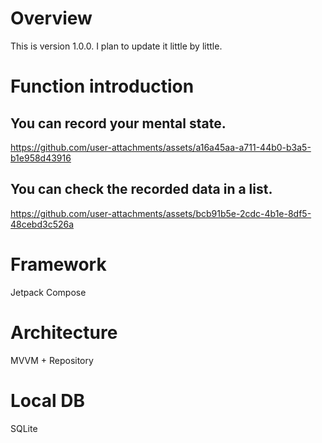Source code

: # Overview

This is version 1.0.0. I plan to update it little by little.

# Function introduction

## You can record your mental state.

https://github.com/user-attachments/assets/a16a45aa-a711-44b0-b3a5-b1e958d43916

## You can check the recorded data in a list.

https://github.com/user-attachments/assets/bcb91b5e-2cdc-4b1e-8df5-48cebd3c526a

# Framework

Jetpack Compose

# Architecture

MVVM + Repository

# Local DB

SQLite

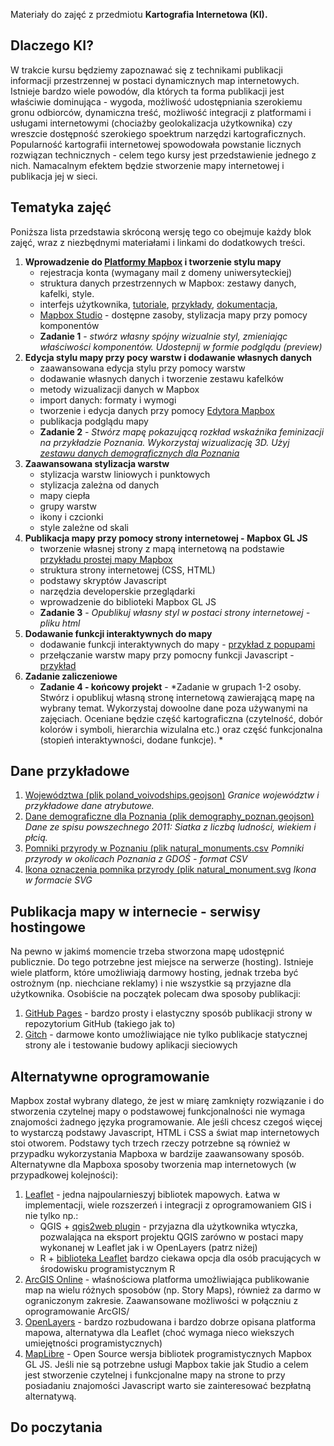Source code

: Materiały do zajęć z przedmiotu **Kartografia Internetowa (KI).** 

## Dlaczego KI?
W trakcie kursu będziemy zapoznawać się z technikami publikacji informacji przestrzennej w postaci dynamicznych map internetowych. Istnieje bardzo wiele powodów, dla których ta forma publikacji jest właściwie dominująca - wygoda, możliwość udostępniania szerokiemu gronu odbiorców, dynamiczna treść, możliwość integracji z platformami i usługami internetowymi (chociażby geolokalizacja użytkownika) czy wreszcie dostępność szerokiego spoektrum narzędzi kartograficznych. Popularność kartografii internetowej spowodowała powstanie licznych rozwiązan technicznych - celem tego kursy jest przedstawienie jednego z nich. Namacalnym efektem będzie stworzenie mapy internetowej i publikacja jej w sieci.   


## Tematyka zajęć
Poniższa lista przedstawia skróconą wersję tego co obejmuje każdy blok zajęć, wraz z niezbędnymi materiałami i linkami do dodatkowych treści. 

1. **Wprowadzenie do [Platformy Mapbox](https://www.mapbox.com/) i tworzenie stylu mapy**
   - rejestracja konta (wymagany mail z domeny uniwersyteckiej)
   - struktura danych przestrzennych w Mapbox: zestawy danych, kafelki, style.
   - interfejs użytkownika, [tutoriale](https://docs.mapbox.com/help/tutorials/), [przykłady](https://docs.mapbox.com/mapbox-gl-js/example/), [dokumentacja](https://docs.mapbox.com/), 
   - [Mapbox Studio](https://studio.mapbox.com/) - dostępne zasoby, stylizacja mapy przy pomocy komponentów
   - **Zadanie 1** - *stwórz własny spójny wizualnie styl, zmieniając właściwości komponentów. Udostepnij w formie podglądu (preview)* 
2. **Edycja stylu mapy przy pocy warstw i dodawanie własnych danych**
   - zaawansowana edycja stylu przy pomocy warstw
   - dodawanie własnych danych i tworzenie zestawu kafelków
   - metody wizualizacji danych w Mapbox
   - import danych: formaty i wymogi
   - tworzenie i edycja danych przy pomocy [Edytora Mapbox](https://studio.mapbox.com/datasets/)
   - publikacja podglądu mapy
   - **Zadanie 2** - *Stwórz mapę pokazującą rozkład wskaźnika feminizacji na przykładzie Poznania. Wykorzystaj wizualizację 3D. Użyj [zestawu danych demograficznych dla Poznania](https://raw.githubusercontent.com/mrzeszewski/kartografia_internetowa/main/dane/demography_poznan.geojson)*
3. **Zaawansowana stylizacja warstw**
   - stylizacja warstw liniowych i punktowych
   - stylizacja zależna od danych
   - mapy ciepła
   - grupy warstw
   - ikony i czcionki
   - style zależne od skali
4. **Publikacja mapy przy pomocy strony internetowej - Mapbox GL JS**
   - tworzenie własnej strony z mapą internetową na podstawie [przykładu prostej mapy Mapbox](https://docs.mapbox.com/mapbox-gl-js/example/simple-map/)
   - struktura strony internetowej (CSS, HTML)
   - podstawy skryptów Javascript
   - narzędzia developerskie przeglądarki
   - wprowadzenie do biblioteki Mapbox GL JS
   - **Zadanie 3** - *Opublikuj własny styl w postaci strony internetowej - pliku html*
5. **Dodawanie funkcji interaktywnych do mapy**
   - dodawanie funkcji interaktywnych do mapy - [przykład z popupami](https://docs.mapbox.com/mapbox-gl-js/example/popup-on-click/)
   - przełączanie warstw mapy przy pomocny funkcji Javascript - [przykład](https://docs.mapbox.com/mapbox-gl-js/example/toggle-layers/)
6. **Zadanie zaliczeniowe**
   - **Zadanie 4 - końcowy projekt** - *Zadanie w grupach 1-2 osoby. Stwórz i opublikuj własną stronę internetową zawierającą mapę na wybrany temat. Wykorzystaj dowoolne dane poza używanymi na zajęciach. Oceniane będzie część kartograficzna (czytelność, dobór kolorów i symboli, hierarchia wizulalna etc.) oraz część funkcjonalna (stopień interaktywności, dodane funkcje). *

## Dane przykładowe

1. [Województwa (plik poland_voivodships.geojson)](https://raw.githubusercontent.com/mrzeszewski/kartografia_internetowa/main/dane/poland_voivodships.geojson)
_Granice województw i przykładowe dane atrybutowe._
2. [Dane demograficzne dla Poznania (plik demography_poznan.geojson)](https://raw.githubusercontent.com/mrzeszewski/kartografia_internetowa/main/dane/demography_poznan.geojson)
_Dane ze spisu powszechnego 2011: Siatka z liczbą ludności, wiekiem i płcią._
3. [Pomniki przyrody w Poznaniu (plik natural_monuments.csv](https://raw.githubusercontent.com/mrzeszewski/kartografia_internetowa/main/dane/natural_monuments.csv)
_Pomniki przyrody w okolicach Poznania z  GDOŚ - format CSV_
3. [Ikona oznaczenia pomnika przyrody (plik natural_monument.svg](https://raw.githubusercontent.com/mrzeszewski/kartografia_internetowa/main/dane/natural_monument.svg)
_Ikona w formacie SVG_

## Publikacja mapy w internecie - serwisy hostingowe
Na pewno w jakimś momencie trzeba stworzona mapę udostępnić publicznie. Do tego potrzebne jest miejsce na serwerze (hosting). Istnieje wiele platform, które umożliwiają darmowy hosting, jednak trzeba być ostrożnym (np. niechciane reklamy) i nie wszystkie są przyjazne dla użytkownika. Osobiście na początek polecam dwa sposoby publikacji:

1. [GitHub Pages](https://pages.github.com/) - bardzo prosty i elastyczny sposób publikacji strony w repozytorium GitHub (takiego jak to)
2. [Gitch](https://glitch.com/) - darmowe konto umożliwiające nie tylko publikacje statycznej strony ale i testowanie budowy aplikacji sieciowych 


## Alternatywne oprogramowanie
Mapbox został wybrany dlatego, że jest w miarę zamknięty rozwiązanie i do stworzenia czytelnej mapy o podstawowej funkcjonalności nie wymaga znajomości żadnego języka programowanie. Ale jeśli chcesz czegoś więcej to wystarczą podstawy Javascript, HTML i CSS a świat map internetowych stoi otworem. Podstawy tych trzech rzeczy potrzebne są również w przypadku wykorzystania Mapboxa w bardzije zaawansowany sposób. Alternatywne dla Mapboxa sposoby tworzenia map internetowych (w przypadkowej kolejności):

1. [Leaflet](https://leafletjs.com/) - jedna najpoularnieszyj bibliotek mapowych. Łatwa w implementacji, wiele rozszerzeń i integracji z oprogramowaniem GIS i nie tylko np.:
   - QGIS + [qgis2web plugin](https://plugins.qgis.org/plugins/qgis2web/) - przyjazna dla użytkownika wtyczka, pozwalająca na eksport projektu QGIS zarówno w postaci mapy wykonanej w Leaflet jak i w OpenLayers (patrz niżej)
   - R + [biblioteka Leaflet](https://rstudio.github.io/leaflet/) bardzo ciekawa opcja dla osób pracujących w środowisku programistycznym R
2. [ArcGIS Online](https://www.arcgis.com/index.html) - właśnościowa platforma umożliwiająca publikowanie map na wielu różnych sposobów (np. Story Maps), również za darmo w ograniczonym zakresie. Zaawansowane możliwości w połączniu z oprogramowanie ArcGIS/
3. [OpenLayers](https://openlayers.org/) - bardzo rozbudowana i bardzo dobrze opisana platforma mapowa, alternatywa dla Leaflet (choć wymaga nieco wiekszych umiejętności programistycznych)
4. [MapLibre](https://maplibre.org/) - Open Source wersja bibliotek programistycznych Mapbox GL JS. Jeśli nie są potrzebne usługi Mapbox takie jak Studio a celem jest stworzenie czytelnej i funkcjonalne mapy na strone to przy posiadaniu znajomości Javascript warto sie zainteresować bezpłatną alternatywą.


## Do poczytania


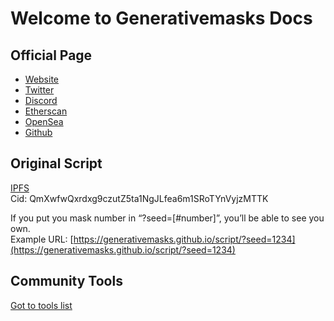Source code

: # Welcome to Generativemasks Docs

## Official Page

- [Website](https://generativemasks.on.fleek.co/#/)
- [Twitter](https://twitter.com/generativemasks)
- [Discord](https://discord.gg/gR3mgVdjfd)
- [Etherscan](https://etherscan.io/address/0x80416304142fa37929f8a4eee83ee7d2dac12d7c)
- [OpenSea](https://opensea.io/collection/generativemasks)
- [Github](https://github.com/Generativemasks)

## Original Script

[IPFS](https://ipfs.io/ipfs/QmXwfwQxrdxg9czutZ5ta1NgJLfea6m1SRoTYnVyjzMTTK/)  
Cid: QmXwfwQxrdxg9czutZ5ta1NgJLfea6m1SRoTYnVyjzMTTK

If you put you mask number in “?seed=[#number]”, you’ll be able to see you own.  
Example URL: [https://generativemasks.github.io/script/?seed=1234](https://generativemasks.github.io/script/?seed=1234)

## Community Tools

[Got to tools list](./tools)

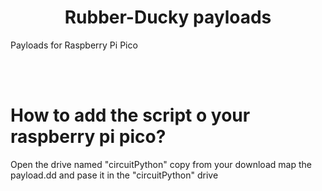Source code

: <center><h1>Rubber-Ducky payloads</h1></center>
<p>Payloads for Raspberry Pi Pico</p>
<br>
<br>
<h1>How to add the script o your raspberry pi pico?</h1>
<p>Open the drive named "circuitPython" copy from your download map the payload.dd and pase it in the "circuitPython" drive</P>
  


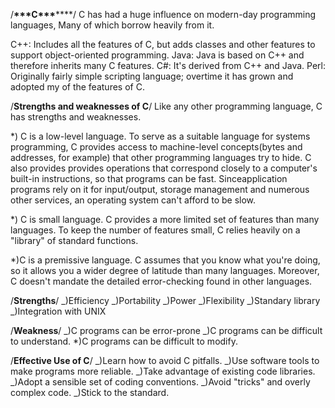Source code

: /************\*\*\*************C**************\*\*\***************/
C has had a huge influence on modern-day programming languages,
Many of which borrow heavily from it.

C++: Includes all the features of C, but adds classes and other
features to support object-oriented programming.
Java: Java is based on C++ and therefore inherits many C features.
C#: It's derived from C++ and Java.
Perl: Originally fairly simple scripting language; overtime it has
grown and adopted my of the features of C.

/**Strengths and weaknesses of C**/
Like any other programming language, C has strengths and weaknesses.

\*) C is a low-level language. To serve as a suitable language for
systems programming, C provides access to machine-level concepts(bytes and addresses, for example) that other programming languages try to hide. C also provides provides operations that correspond
closely to a computer's built-in instructions, so that programs can be fast. Sinceapplication programs rely on it for input/output,
storage management and numerous other services, an operating system
can't afford to be slow.

\*) C is small language. C provides a more limited set of features than many languages. To keep the number of features small, C relies heavily on a "library" of standard functions.

\*)C is a premissive language. C assumes that you know what you're doing, so it allows you a wider degree of latitude than many languages. Moreover, C doesn't mandate the detailed error-checking found in other languages.

/**Strengths**/
_)Efficiency
_)Portability
_)Power
_)Flexibility
_)Standary library
_)Integration with UNIX

/**Weakness**/
_)C programs can be error-prone
_)C programs can be difficult to understand.
\*)C programs can be difficult to modify.

/**Effective Use of C**/
_)Learn how to avoid C pitfalls.
_)Use software tools to make programs more reliable.
_)Take advantage of existing code libraries.
_)Adopt a sensible set of coding conventions.
_)Avoid "tricks" and overly complex code.
_)Stick to the standard.
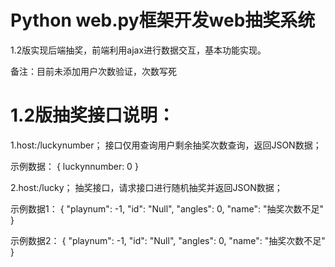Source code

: ﻿
# Python web.py框架开发web抽奖系统

1.2版实现后端抽奖，前端利用ajax进行数据交互，基本功能实现。

备注：目前未添加用户次数验证，次数写死


# 1.2版抽奖接口说明：
1.host:/luckynumber；
接口仅用查询用户剩余抽奖次数查询，返回JSON数据；

示例数据：
	{
		luckynnumber: 0
	}
	
2.host:/lucky；
抽奖接口，请求接口进行随机抽奖并返回JSON数据；

示例数据1：
	{
	  "playnum": -1, 
	  "id": "Null", 
	  "angles": 0, 
	  "name": "抽奖次数不足"
	}	

	
示例数据2：
	{
	  "playnum": -1, 
	  "id": "Null", 
	  "angles": 0, 
	  "name": "抽奖次数不足"
	}	
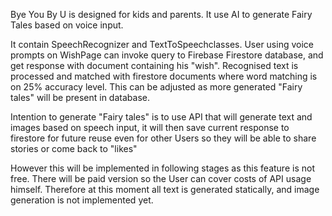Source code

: 

Bye You By U is designed for kids and parents. It use AI to generate Fairy Tales based on voice input.


It contain SpeechRecognizer and TextToSpeechclasses. User using voice prompts on WishPage can invoke query to Firebase Firestore database, 
and get response with document containing his "wish". Recognised text is processed and matched with 
firestore documents where word matching is on 25% accuracy level. This can be adjusted as more
generated "Fairy tales" will be present in database.

Intention to generate "Fairy tales" is to use API that will generate text and images 
based on speech input, it will then save current response to firestore for future reuse even
for other Users so they will be able to share stories or come back to "likes"

However this will be implemented in following stages as this feature is not free. There will be 
paid version so the User can cover costs of API usage himself. Therefore at this moment all 
text is generated statically, and image generation is not implemented yet.



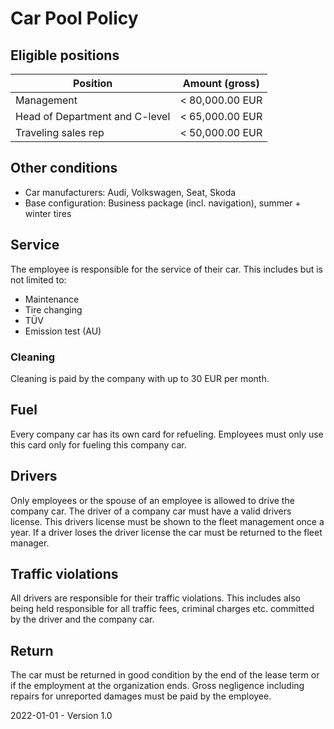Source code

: # Car Pool Policy

## Eligible positions

| Position             | Amount (gross)    |
| -------------------- | ----------------- |
| Management           | < 80,000.00 EUR   |
| Head of Department and C-level   | < 65,000.00 EUR   |
| Traveling sales rep | < 50,000.00 EUR   |

## Other conditions

* Car manufacturers: Audi, Volkswagen, Seat, Skoda
* Base configuration: Business package (incl. navigation), summer + winter tires

## Service

The employee is responsible for the service of their car. This includes but is not limited to:

* Maintenance
* Tire changing
* TÜV
* Emission test (AU)

### Cleaning

Cleaning is paid by the company with up to 30 EUR per month.

## Fuel

Every company car has its own card for refueling. Employees must only use this card only for fueling this company car.

## Drivers

Only employees or the spouse of an employee is allowed to drive the company car. The driver of a company car must have a valid drivers license. This drivers license must be shown to the fleet management once a year. If a driver loses the driver license the car must be returned to the fleet manager.

## Traffic violations

All drivers are responsible for their traffic violations. This includes also being held responsible for all traffic fees, criminal charges etc. committed by the driver and the company car.

## Return

The car must be returned in good condition by the end of the lease term or if the employment at the organization ends. Gross negligence including repairs for unreported damages must be paid by the employee.





2022-01-01 - Version 1.0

# [What you should do]
Search the data above for the word "podglądu". Copy each line it is in.

# [Exercise output]
   - **Zadanie 1** - *stwórz własny spójny wizualnie styl, zmieniając właściwości komponentów. Udostepnij w formie podglądu (preview)* 
   - publikacja podglądu mapy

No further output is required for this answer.